■ Task instructions ■
Please say how many lines below include the word "using", with nothing beyond the number.

■ Source records ■
· · · ·

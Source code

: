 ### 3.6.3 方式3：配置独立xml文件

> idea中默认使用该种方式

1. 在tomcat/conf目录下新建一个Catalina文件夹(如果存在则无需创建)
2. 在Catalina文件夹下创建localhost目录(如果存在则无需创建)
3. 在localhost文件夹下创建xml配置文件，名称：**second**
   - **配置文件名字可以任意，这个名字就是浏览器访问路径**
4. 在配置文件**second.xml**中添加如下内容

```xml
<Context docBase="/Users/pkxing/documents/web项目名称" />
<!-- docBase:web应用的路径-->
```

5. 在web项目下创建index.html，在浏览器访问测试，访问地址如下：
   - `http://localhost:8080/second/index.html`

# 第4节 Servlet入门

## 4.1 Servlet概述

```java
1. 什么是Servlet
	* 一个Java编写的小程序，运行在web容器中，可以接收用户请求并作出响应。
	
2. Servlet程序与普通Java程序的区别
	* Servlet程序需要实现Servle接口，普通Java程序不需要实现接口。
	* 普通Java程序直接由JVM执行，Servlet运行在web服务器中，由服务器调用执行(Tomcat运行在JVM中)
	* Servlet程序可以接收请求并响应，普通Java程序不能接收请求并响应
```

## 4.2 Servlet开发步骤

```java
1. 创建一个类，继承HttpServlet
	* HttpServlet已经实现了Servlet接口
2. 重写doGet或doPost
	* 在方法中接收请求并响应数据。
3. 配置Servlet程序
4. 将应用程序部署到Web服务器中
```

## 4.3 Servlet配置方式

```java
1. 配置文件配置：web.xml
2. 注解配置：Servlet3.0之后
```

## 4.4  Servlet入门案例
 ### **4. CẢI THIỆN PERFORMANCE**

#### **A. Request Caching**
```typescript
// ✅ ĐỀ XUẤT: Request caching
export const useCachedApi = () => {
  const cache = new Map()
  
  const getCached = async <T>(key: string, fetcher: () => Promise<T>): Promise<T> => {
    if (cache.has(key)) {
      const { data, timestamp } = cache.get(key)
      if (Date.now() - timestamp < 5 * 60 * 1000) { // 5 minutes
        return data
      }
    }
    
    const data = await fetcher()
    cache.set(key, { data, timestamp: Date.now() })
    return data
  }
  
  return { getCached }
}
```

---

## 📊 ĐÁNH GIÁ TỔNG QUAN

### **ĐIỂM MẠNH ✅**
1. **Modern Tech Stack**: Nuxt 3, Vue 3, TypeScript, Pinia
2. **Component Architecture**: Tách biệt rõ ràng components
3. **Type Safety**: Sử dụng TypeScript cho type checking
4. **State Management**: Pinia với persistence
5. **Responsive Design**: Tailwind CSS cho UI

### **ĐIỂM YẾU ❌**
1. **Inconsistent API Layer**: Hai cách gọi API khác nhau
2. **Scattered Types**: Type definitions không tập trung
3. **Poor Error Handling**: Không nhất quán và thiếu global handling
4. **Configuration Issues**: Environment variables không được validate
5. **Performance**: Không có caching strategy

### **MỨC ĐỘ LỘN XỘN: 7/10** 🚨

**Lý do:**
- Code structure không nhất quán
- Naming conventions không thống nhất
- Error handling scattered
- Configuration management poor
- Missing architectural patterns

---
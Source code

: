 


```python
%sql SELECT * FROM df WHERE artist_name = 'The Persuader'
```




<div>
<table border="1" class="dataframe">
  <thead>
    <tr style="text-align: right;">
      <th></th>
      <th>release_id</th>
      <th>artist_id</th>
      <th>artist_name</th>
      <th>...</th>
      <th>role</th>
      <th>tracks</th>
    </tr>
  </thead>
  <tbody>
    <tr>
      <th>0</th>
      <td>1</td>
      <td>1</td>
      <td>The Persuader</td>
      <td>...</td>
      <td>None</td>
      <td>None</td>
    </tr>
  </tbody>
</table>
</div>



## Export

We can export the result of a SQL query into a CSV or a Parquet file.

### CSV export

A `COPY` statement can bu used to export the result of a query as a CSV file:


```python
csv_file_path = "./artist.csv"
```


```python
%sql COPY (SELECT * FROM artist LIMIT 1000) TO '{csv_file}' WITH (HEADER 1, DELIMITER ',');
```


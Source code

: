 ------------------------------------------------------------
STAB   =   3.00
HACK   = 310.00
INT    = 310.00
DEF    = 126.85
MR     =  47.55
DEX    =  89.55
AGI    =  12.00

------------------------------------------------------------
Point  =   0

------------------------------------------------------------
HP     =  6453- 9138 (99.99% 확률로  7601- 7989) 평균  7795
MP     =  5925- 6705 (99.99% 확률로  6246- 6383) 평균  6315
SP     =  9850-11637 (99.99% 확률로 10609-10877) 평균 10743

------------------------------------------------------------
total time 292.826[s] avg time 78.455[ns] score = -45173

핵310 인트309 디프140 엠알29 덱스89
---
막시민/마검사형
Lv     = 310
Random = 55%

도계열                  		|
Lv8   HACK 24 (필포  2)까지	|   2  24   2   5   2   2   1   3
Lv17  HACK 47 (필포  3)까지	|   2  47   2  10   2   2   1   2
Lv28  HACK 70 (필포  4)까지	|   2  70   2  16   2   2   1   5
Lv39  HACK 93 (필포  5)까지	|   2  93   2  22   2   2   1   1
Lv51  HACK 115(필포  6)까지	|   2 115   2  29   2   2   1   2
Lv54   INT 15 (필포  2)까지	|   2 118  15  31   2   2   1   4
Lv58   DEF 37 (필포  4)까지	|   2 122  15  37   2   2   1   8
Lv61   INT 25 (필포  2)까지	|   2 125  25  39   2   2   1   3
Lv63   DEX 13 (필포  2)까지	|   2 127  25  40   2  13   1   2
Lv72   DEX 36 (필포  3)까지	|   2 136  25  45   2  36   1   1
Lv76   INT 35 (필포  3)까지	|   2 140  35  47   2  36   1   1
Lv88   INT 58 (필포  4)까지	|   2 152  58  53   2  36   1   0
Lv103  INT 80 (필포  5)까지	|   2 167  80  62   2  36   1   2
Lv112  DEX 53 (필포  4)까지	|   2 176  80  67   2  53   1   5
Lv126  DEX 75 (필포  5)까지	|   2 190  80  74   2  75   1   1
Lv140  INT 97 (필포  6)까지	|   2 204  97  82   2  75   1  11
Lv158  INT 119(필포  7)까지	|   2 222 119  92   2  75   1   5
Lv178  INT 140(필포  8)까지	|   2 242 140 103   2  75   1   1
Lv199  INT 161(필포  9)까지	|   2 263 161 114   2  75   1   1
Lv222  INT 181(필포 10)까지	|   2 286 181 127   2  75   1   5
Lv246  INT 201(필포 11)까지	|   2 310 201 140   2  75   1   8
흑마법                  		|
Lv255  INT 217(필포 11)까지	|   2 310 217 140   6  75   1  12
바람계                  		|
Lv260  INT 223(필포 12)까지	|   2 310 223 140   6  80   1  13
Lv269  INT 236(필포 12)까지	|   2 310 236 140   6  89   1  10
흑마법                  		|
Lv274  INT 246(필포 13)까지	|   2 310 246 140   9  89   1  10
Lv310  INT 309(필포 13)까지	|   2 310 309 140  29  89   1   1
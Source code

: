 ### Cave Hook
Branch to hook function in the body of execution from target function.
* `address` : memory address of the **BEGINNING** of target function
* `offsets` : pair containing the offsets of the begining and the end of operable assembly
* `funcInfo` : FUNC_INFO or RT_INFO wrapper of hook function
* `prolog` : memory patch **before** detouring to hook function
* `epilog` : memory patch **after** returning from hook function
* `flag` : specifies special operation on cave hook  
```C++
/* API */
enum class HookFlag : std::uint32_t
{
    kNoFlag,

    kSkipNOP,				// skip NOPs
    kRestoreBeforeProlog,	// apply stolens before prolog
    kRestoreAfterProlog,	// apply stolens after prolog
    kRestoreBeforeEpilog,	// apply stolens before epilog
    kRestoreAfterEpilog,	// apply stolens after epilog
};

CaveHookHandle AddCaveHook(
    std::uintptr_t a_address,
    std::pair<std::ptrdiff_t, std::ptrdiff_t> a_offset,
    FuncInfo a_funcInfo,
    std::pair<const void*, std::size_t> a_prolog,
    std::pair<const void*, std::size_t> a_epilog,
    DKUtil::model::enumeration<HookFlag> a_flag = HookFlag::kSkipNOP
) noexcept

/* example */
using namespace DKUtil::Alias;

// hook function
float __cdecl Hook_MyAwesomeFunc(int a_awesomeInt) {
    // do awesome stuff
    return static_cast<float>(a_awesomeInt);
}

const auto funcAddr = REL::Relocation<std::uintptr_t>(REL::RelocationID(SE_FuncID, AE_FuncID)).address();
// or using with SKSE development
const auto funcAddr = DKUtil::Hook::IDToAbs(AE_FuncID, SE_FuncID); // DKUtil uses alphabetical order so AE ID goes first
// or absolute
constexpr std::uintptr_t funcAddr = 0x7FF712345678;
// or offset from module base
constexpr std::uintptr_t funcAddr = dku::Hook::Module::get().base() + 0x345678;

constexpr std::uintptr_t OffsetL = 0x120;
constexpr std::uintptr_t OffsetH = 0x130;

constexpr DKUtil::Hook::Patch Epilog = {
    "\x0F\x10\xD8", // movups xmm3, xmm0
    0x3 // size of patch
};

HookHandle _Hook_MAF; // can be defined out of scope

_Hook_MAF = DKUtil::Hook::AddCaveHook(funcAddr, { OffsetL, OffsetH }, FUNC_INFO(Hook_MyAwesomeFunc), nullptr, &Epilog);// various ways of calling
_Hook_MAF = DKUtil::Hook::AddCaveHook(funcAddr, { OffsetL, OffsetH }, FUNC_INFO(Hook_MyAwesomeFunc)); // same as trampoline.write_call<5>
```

· · · ·

■ Response to this task ■
2